H. Paus Leo I de Grote - 13 juni 449
Maar als hij (Eutyches) uit deze allerzuiverste bron van het christelijk geloof geen waarachtig en oprecht inzicht kon putten, omdat hij door de hem eigen verblindheid de glans van de helder-stralende waarheid had verduisterd, dan had hij zich aan de leer van het Evangelie moeten onderwerpen, waar Mattheus zegt." Boek van de afstamming van Jezus Christus, Zoon van David, Zoon van Abraham." (Mt. 1, 1) Dan had hij ook hetgeen door de prediking der Apostelen geleerd wordt, moeten verlangen en in de brief aan de Romeinen moeten lezen, "Paulus, dienaar van Jezus Christus, geroepen als apostel en bestemd voor het Evangelie van God, dat Deze te voren door Zijn Profeten in de heilige Schriften had aangekondigd over Zijn Zoon, die naar het Vlees uit Davids zaad is gesproten." (Rom. 1, 1-3) Dan had hij zijn vrome aandacht moeten vestigen op de geschriften der Profeten en zou hij de belofte gevonden hebben van God aan Abraham, zeggende "In uw Zaad zullen alle volkeren gezegend worden" (Gen. 22, 18). En om niet te twijfelen over het geheel eigene van dit Zaad, zou hij de Apostel gevolgd moeten hebben, die zegt "Aan Abraham en zijn Zaad zijn beloften gedaan." Er wordt niet gezegd. "en aan zijn zaden", als of er spraak was van meerderen, maar als van één: "en aan uw Zaad", dat is Christus" (Gal. 3, 16). Ook had hij dan met inwendig oor opgenomen, hetgeen Jesaja had gepredikt, die zegt "Zie de Maagd zal in haar schoot ontvangen en een Zoon baren en men zal Hem Emmanuël noemen, dat is vertaald: God met ons" (Jes. 7, 14)(Mt. 1, 23).

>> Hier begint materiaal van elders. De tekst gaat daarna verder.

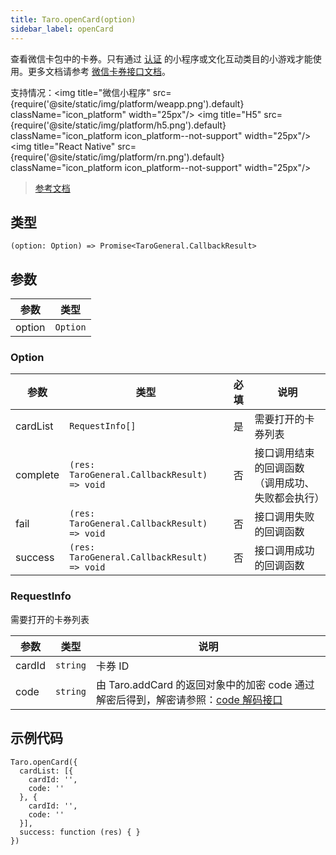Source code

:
 ```yaml
---
title: Taro.openCard(option)
sidebar_label: openCard
---
```


查看微信卡包中的卡券。只有通过 [认证](https://developers.weixin.qq.com/miniprogram/product/renzheng.html) 的小程序或文化互动类目的小游戏才能使用。更多文档请参考 [微信卡券接口文档](https://mp.weixin.qq.com/cgi-bin/announce?action=getannouncement&key=1490190158&version=1&lang=zh_CN&platform=2)。

支持情况：<img title="微信小程序" src={require('@site/static/img/platform/weapp.png').default} className="icon_platform" width="25px"/> <img title="H5" src={require('@site/static/img/platform/h5.png').default} className="icon_platform icon_platform--not-support" width="25px"/> <img title="React Native" src={require('@site/static/img/platform/rn.png').default} className="icon_platform icon_platform--not-support" width="25px"/>

> [参考文档](https://developers.weixin.qq.com/miniprogram/dev/api/open-api/card/wx.openCard.html)

## 类型

```tsx
(option: Option) => Promise<TaroGeneral.CallbackResult>
```

## 参数

| 参数 | 类型 |
| --- | --- |
| option | `Option` |

### Option

| 参数 | 类型 | 必填 | 说明 |
| --- | --- | :---: | --- |
| cardList | `RequestInfo[]` | 是 | 需要打开的卡券列表 |
| complete | `(res: TaroGeneral.CallbackResult) => void` | 否 | 接口调用结束的回调函数（调用成功、失败都会执行） |
| fail | `(res: TaroGeneral.CallbackResult) => void` | 否 | 接口调用失败的回调函数 |
| success | `(res: TaroGeneral.CallbackResult) => void` | 否 | 接口调用成功的回调函数 |

### RequestInfo

需要打开的卡券列表

| 参数 | 类型 | 说明 |
| --- | --- | --- |
| cardId | `string` | 卡券 ID |
| code | `string` | 由 Taro.addCard 的返回对象中的加密 code 通过解密后得到，解密请参照：[code 解码接口](https://mp.weixin.qq.com/wiki?t=resource/res_main&id=mp1499332673_Unm7V) |

## 示例代码

```tsx
Taro.openCard({
  cardList: [{
    cardId: '',
    code: ''
  }, {
    cardId: '',
    code: ''
  }],
  success: function (res) { }
})
```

En hij zou de woorden van dezelfde Profeet gelezen hebben. "Hen Kind is ons geboren en een Zoon is ons geschonken; de heerschappij wordt op Zijn schouders gelegd. En Zijn naam wordt genoemd: Wonderbaar raadsman, goddelijke held, Vorst van de vrede, vader voor immer" (Jes. 9, 6).
Zo zou hij dan geen dwaalmeningen verkondigen en niet zeggen, dat het Woord op die wijze vlees was geworden, dat Christus, die uit de schoot van de Maagd was voortgekomen, wel de gedaante van een mens bezat, maar niet de werkelijkheid van het lichaam van Zijn Moeder.